Levantarse de la cama es en realidad una acción diaria y automatizada. La dinámica suele consistir en apagar la alarma, sentarse en la cama, estirarse, poner los pies en alto y empezar el día. Sin embargo, en este proceso, hay algunas cosas que ignoramos y que pueden … Poniendo en riesgo nuestras vidas.
El médico de familia Alberto Sanagustín advierte que muchos infartos ocurren entre las 6:00 y las 10:00 de la mañana, porque al despertar nuestro cuerpo activa un mecanismo biológico que para algunas personas puede convertirse en una auténtica trampa.
En primer lugar, los trabajadores de la salud desacreditan el mito de que las duchas frías causan enfermedades cardíacas. Si bien reconoció que “si tus arterias ya están dañadas, la fuerza del impacto te podría lastimar”, aclaró que sería un error enfocarte únicamente en eso.
“Hay un problema grave, si simplemente evitas las duchas frías, estás ignorando al verdadero culpable, el que actúa silenciosamente cada mañana sin que te des cuenta”, advierte.
despertar peligroso
“Cuando te despiertas, tu cuerpo libera un bloqueador llamado PAI-1”, explica. Lo describió como “un capataz que envía a los barrenderos a casa cuando el flujo sanguíneo es más peligroso”, refiriéndose al sistema natural que disuelve los pequeños coágulos de sangre antes de que puedan causar estragos.
Este equipo de limpieza es imprescindible para evitar atascos, pero queda desactivado temporalmente durante los momentos más sensibles del día.
A esto se suma un repentino despertar fisiológico.
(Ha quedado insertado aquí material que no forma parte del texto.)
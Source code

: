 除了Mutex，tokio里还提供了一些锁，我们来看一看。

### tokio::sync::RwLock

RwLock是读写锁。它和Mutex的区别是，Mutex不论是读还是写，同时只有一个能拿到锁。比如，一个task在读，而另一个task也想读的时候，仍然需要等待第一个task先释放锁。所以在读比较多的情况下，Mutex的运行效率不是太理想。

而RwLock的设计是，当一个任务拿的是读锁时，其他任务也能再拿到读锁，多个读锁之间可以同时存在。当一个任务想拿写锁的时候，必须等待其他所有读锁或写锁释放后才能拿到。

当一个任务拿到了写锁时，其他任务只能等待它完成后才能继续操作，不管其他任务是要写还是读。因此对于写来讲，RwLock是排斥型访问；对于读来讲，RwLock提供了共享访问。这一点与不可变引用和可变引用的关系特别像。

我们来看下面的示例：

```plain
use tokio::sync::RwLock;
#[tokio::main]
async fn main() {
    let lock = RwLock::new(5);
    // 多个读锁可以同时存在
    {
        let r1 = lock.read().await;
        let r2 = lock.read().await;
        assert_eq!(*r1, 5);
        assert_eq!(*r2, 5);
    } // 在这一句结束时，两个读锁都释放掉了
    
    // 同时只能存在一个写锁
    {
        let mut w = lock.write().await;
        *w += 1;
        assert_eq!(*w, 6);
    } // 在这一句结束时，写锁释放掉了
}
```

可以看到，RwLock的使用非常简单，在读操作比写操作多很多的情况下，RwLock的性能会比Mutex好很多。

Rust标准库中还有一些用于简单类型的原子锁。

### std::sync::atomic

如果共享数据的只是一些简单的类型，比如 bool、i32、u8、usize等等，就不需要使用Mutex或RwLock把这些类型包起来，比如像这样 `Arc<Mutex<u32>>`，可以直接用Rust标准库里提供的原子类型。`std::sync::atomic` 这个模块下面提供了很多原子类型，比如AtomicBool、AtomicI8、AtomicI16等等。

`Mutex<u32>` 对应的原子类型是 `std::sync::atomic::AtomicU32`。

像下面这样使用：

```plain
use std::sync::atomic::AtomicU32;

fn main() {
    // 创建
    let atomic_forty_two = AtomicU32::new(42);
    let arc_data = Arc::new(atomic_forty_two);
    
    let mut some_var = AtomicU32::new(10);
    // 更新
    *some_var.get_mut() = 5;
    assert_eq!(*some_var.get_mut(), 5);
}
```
Tan pronto como abres los ojos, tu cerebro libera una avalancha de cortisol y adrenalina. “Las arterias se vuelven rígidas, se cierran y el corazón de repente recibe órdenes”, dijo.
El efecto combinado podría ser crucial, especialmente para las personas con factores de riesgo: “Si tienes presión arterial alta o ya tienes placa de colesterol en las arterias, ese empujón puede romper las trompas”. Además, añade otro factor poco conocido: “En ese momento, tu sangre es como melaza”.
Para el experto, todo encaja en lo que define como una “tormenta perfecta”: “Tus arterias están más rígidas, tu sangre más espesa y, además, el servicio de limpieza está en huelga”. Si para entonces se forma un coágulo, “nada ni nadie podrá eliminar la obstrucción”. Si se forma un coágulo de sangre en este momento, aumenta el riesgo de sufrir un ataque cardíaco.
Además, introduce otros factores de riesgo, como la apnea del sueño: “Tu cuerpo se pasa la noche apagando pequeños incendios… y el motor no arranca cuando hace frío por la mañana, ya está sobrecalentado cuando arranca”. También te avisa de los mareos al levantarte de la cama: “Tu cerebro está deshidratado y te avisará en forma de mareos”.
Gestos para ayudar a prevenir el sobresalto.
Ante esta situación, los expertos proponen una medida sencilla pero eficaz: “Beber un vaso de agua a temperatura ambiente antes de levantarse”. Según explica, este hábito ayuda a activar la circulación sanguínea: “Inmediatamente ordenará a tu cuerpo apretar los tubos y aumentar la tensión, para que tu equilibrio no falle”. “Este es un seguro de vida de costo cero”, afirmó.
También recomienda levantarse con calma y mover poco a poco el cuerpo para que poco a poco se vaya activando. “Mantén un vaso de agua en tu mesita de noche y cuando abras los ojos mañana, no saltes de la cama como si estuviera en llamas”, explica.
Sentarse, beber agua, mover los tobillos y esperar medio minuto le permite a su cuerpo “hacer la transición para no tener un accidente”.